Er beugte sich nochmals über den Hals seines Opfers und fuhr sacht mit der Zunge über die aufgeworfenen Wunden. Sie zogen sich wie durch Zauberei zusammen und verschwanden dann ganz.

Langsam ließ Daniel den Leichnam zurück auf das Lager gleiten und stand auf. Er musterte die schlafenden Angehörigen flüchtig und verließ dann leise die Hütte. Auf den Stufen verharrte er und nahm seinen Bann von der Familie. Im Weggehen hörte er das leise Schluchzen einer Frau, als sie den Tod des Großvaters bemerkte.

Sein gröbster Hunger war gestillt, dennoch hätte er nichts gegen eine zweite Blutmahlzeit einzuwenden gehabt.
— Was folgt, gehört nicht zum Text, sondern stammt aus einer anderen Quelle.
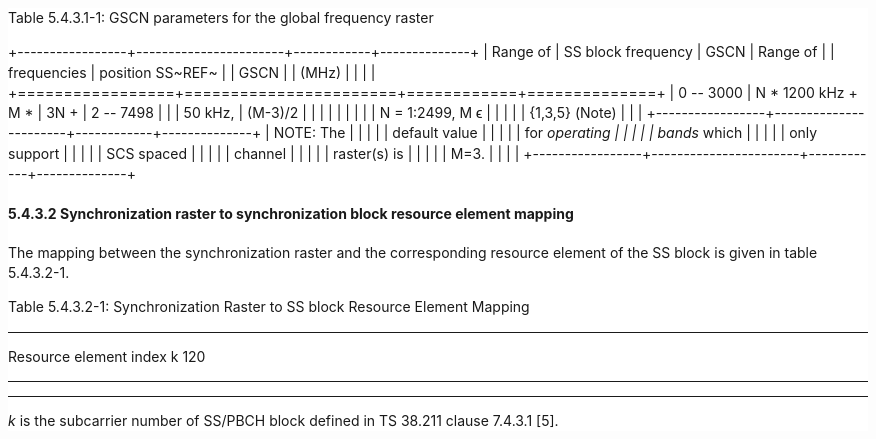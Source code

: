 Table 5.4.3.1-1: GSCN parameters for the global frequency raster

+-----------------+-----------------------+------------+--------------+
| Range of        | SS block frequency    | GSCN       | Range of     |
| frequencies     | position SS~REF~      |            | GSCN         |
| (MHz)           |                       |            |              |
+=================+=======================+============+==============+
| 0 -- 3000       | N \* 1200 kHz + M \*  | 3N +       | 2 -- 7498    |
|                 | 50 kHz,               | (M-3)/2    |              |
|                 |                       |            |              |
|                 | N = 1:2499, M ϵ       |            |              |
|                 | {1,3,5} (Note)        |            |              |
+-----------------+-----------------------+------------+--------------+
| NOTE: The       |                       |            |              |
| default value   |                       |            |              |
| for *operating  |                       |            |              |
| bands* which    |                       |            |              |
| only support    |                       |            |              |
| SCS spaced      |                       |            |              |
| channel         |                       |            |              |
| raster(s) is    |                       |            |              |
| M=3.            |                       |            |              |
+-----------------+-----------------------+------------+--------------+

#### 5.4.3.2 Synchronization raster to synchronization block resource element mapping

The mapping between the synchronization raster and the corresponding
resource element of the SS block is given in table 5.4.3.2-1.

Table 5.4.3.2-1: Synchronization Raster to SS block Resource Element
Mapping

  -----------------------------------------------------------------------
  Resource element index k                        120
  ----------------------------------------------- -----------------------

  -----------------------------------------------------------------------

*k* is the subcarrier number of SS/PBCH block defined in TS
38.211 clause 7.4.3.1 \[5\].
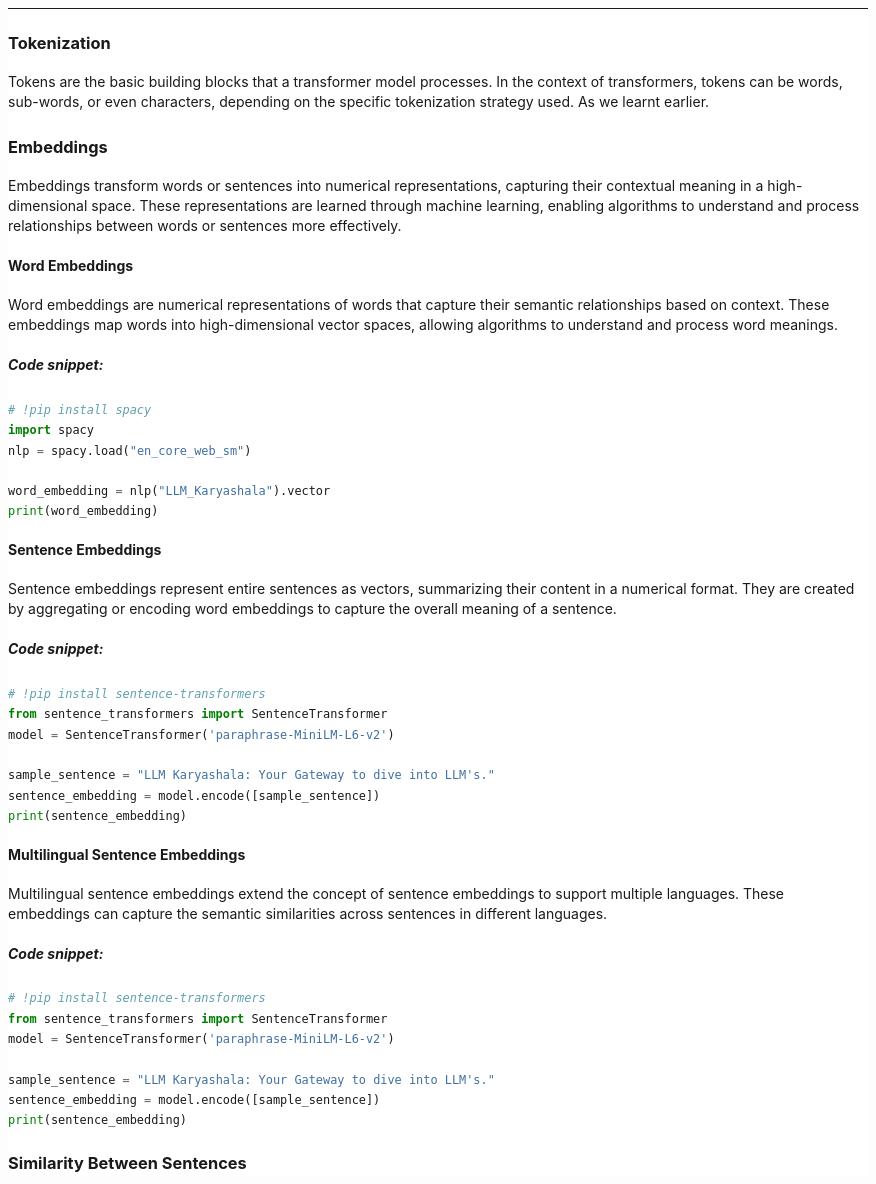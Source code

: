 
---
### Tokenization

Tokens are the basic building blocks that a transformer model processes. In the context of transformers, tokens can be words, sub-words, or even characters, depending on the specific tokenization strategy used. As we learnt earlier.
### Embeddings

Embeddings transform words or sentences into numerical representations, capturing their contextual meaning in a high-dimensional space. These representations are learned through machine learning, enabling algorithms to understand and process relationships between words or sentences more effectively.
#### Word Embeddings

Word embeddings are numerical representations of words that capture their semantic relationships based on context. These embeddings map words into high-dimensional vector spaces, allowing algorithms to understand and process word meanings.
##### Code snippet:
```python
# !pip install spacy
import spacy
nlp = spacy.load("en_core_web_sm")

word_embedding = nlp("LLM_Karyashala").vector
print(word_embedding)
```
#### Sentence Embeddings

Sentence embeddings represent entire sentences as vectors, summarizing their content in a numerical format. They are created by aggregating or encoding word embeddings to capture the overall meaning of a sentence.
##### Code snippet:
```python
# !pip install sentence-transformers
from sentence_transformers import SentenceTransformer
model = SentenceTransformer('paraphrase-MiniLM-L6-v2')

sample_sentence = "LLM Karyashala: Your Gateway to dive into LLM's."
sentence_embedding = model.encode([sample_sentence])
print(sentence_embedding)
```
#### Multilingual Sentence Embeddings

Multilingual sentence embeddings extend the concept of sentence embeddings to support multiple languages. These embeddings can capture the semantic similarities across sentences in different languages.
##### Code snippet:
```python
# !pip install sentence-transformers
from sentence_transformers import SentenceTransformer
model = SentenceTransformer('paraphrase-MiniLM-L6-v2')

sample_sentence = "LLM Karyashala: Your Gateway to dive into LLM's."
sentence_embedding = model.encode([sample_sentence])
print(sentence_embedding)
```
### Similarity Between Sentences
Suchend lauschte er in die Nacht. Doch nur gesunder Herzschlag war zu vernehmen.

Langsam schlenderte er weiter, hielt sich in Richtung der kleinen Bauernhöfe, die an einem gerodeten Hang des bewaldeten Berges angesiedelt waren. Obwohl es noch nicht sehr spät war, befand sich keine Menschenseele auf dem Dorfplatz, den er jetzt überquerte. Der ganze Ort wirkte wie ausge­storben. Nur ab und zu bewegte sich ein Vorhang und sekundenlang starrten ihn ängstliche Augen an. Er hätte schwören können, dass manche der heimlichen Beobachter schnell das Zeichen des Kreuzes machten als sie ihn sahen. Ein leichter Schauer lief ihm über den Rücken. Ahnten diese Leute, was er war? Das konnte doch nicht sein. Nur äußerst selten hatte ihn je ein Mensch als Vampir entlarvt. Warum gerade diese einfachen Bauern?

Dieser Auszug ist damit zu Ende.